La traite transatlantique et l’esclavage colonial constituent un crime contre l’humanité. Plus de 12 millions d’Africains furent déportés vers les Amériques entre le XVIᵉ et le XIXᵉ siècle, réduits en « biens meubles » par des textes comme le Code Noir. Comme le rappelait Aimé Césaire, il s’agissait d’une « chosification » de l’homme au service de l’accumulation capitaliste.
Mais l’histoire antillaise ne saurait se limiter à ce traumatisme.
De l’abîme est né un peuple nouveau, créole, qui a inventé une langue, une culture et un imaginaire singuliers. Édouard Glissant l’a montré : la créolisation est une mise en tension, parfois douloureuse, mais créatrice d’un univers imprévisible et universel.

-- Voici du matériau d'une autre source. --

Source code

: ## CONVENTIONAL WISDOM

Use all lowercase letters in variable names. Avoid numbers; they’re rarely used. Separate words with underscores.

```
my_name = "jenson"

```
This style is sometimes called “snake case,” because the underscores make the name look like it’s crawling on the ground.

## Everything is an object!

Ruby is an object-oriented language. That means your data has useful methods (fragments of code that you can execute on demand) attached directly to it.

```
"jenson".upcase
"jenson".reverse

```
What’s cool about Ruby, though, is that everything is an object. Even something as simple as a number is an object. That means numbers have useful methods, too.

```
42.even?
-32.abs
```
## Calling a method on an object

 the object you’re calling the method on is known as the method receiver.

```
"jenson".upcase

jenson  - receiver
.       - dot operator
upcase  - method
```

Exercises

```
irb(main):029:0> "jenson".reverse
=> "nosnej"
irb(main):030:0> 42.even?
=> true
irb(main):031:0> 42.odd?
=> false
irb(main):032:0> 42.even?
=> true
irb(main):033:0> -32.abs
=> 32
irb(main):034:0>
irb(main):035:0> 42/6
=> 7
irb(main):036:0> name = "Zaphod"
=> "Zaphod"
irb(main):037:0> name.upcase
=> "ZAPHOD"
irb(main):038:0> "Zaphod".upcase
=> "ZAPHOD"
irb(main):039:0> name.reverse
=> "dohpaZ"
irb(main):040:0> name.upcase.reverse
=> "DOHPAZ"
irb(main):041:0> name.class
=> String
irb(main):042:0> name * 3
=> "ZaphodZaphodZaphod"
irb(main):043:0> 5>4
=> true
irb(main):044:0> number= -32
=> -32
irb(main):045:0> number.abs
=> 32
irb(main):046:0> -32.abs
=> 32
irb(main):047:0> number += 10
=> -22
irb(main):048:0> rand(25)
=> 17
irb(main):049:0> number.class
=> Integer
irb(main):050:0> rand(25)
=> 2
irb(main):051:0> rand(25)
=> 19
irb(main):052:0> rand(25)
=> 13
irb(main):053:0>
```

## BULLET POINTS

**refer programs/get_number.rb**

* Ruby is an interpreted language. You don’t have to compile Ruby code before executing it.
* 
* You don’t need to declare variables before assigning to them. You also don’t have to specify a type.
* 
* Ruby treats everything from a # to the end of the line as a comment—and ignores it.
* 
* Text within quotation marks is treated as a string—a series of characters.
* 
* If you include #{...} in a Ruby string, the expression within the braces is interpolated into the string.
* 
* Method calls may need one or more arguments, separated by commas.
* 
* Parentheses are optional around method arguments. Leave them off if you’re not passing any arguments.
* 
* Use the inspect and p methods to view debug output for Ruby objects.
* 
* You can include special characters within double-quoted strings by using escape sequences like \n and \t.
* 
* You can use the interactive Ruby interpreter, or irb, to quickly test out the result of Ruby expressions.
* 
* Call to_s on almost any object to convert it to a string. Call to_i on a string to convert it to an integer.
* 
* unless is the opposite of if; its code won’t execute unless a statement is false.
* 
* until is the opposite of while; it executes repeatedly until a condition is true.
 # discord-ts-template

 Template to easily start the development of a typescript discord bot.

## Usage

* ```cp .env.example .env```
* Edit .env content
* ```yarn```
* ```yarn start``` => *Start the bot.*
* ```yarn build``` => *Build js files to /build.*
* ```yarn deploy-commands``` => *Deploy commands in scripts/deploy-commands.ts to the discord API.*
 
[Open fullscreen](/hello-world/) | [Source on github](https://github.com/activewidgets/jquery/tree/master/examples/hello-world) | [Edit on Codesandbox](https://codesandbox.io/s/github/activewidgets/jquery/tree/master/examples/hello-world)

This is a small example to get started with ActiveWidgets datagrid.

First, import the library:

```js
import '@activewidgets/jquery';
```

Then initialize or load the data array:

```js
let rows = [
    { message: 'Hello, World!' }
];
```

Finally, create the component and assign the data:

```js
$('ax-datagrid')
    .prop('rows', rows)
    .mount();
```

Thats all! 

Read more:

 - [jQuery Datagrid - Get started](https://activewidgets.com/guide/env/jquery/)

La mémoire de l’esclavage, pour être féconde, ne peut se figer dans la rancune.
Elle doit être dite dans toute sa complexité, incluant la responsabilité des colons européens mais aussi la participation de certaines chefferies africaines. Elle ne doit pas nourrir la haine sélective, mais servir de levier de responsabilité. Frantz Fanon l’avait averti : la libération passe par la construction d’un sujet nouveau, qui ne se définit pas seulement par rapport à l’oppresseur.
D’autres peuples l’ont compris.
L’Allemagne après la Shoah, l’Afrique du Sud après l’apartheid, le Rwanda après le génocide ont choisi la vérité, la justice et parfois le pardon, pour refuser l’enfermement dans la vengeance. Ces exemples rappellent que la mémoire ne doit pas paralyser, mais ouvrir l’avenir.
Assumer la mémoire de l’esclavage, c’est choisir de vivre debout. Comme l’écrivait Césaire : « Il y a au bout du petit matin ce désir obstiné de vivre. » Tel est le défi des Antilles : transformer l’héritage du crime en un projet de société juste, digne et universel.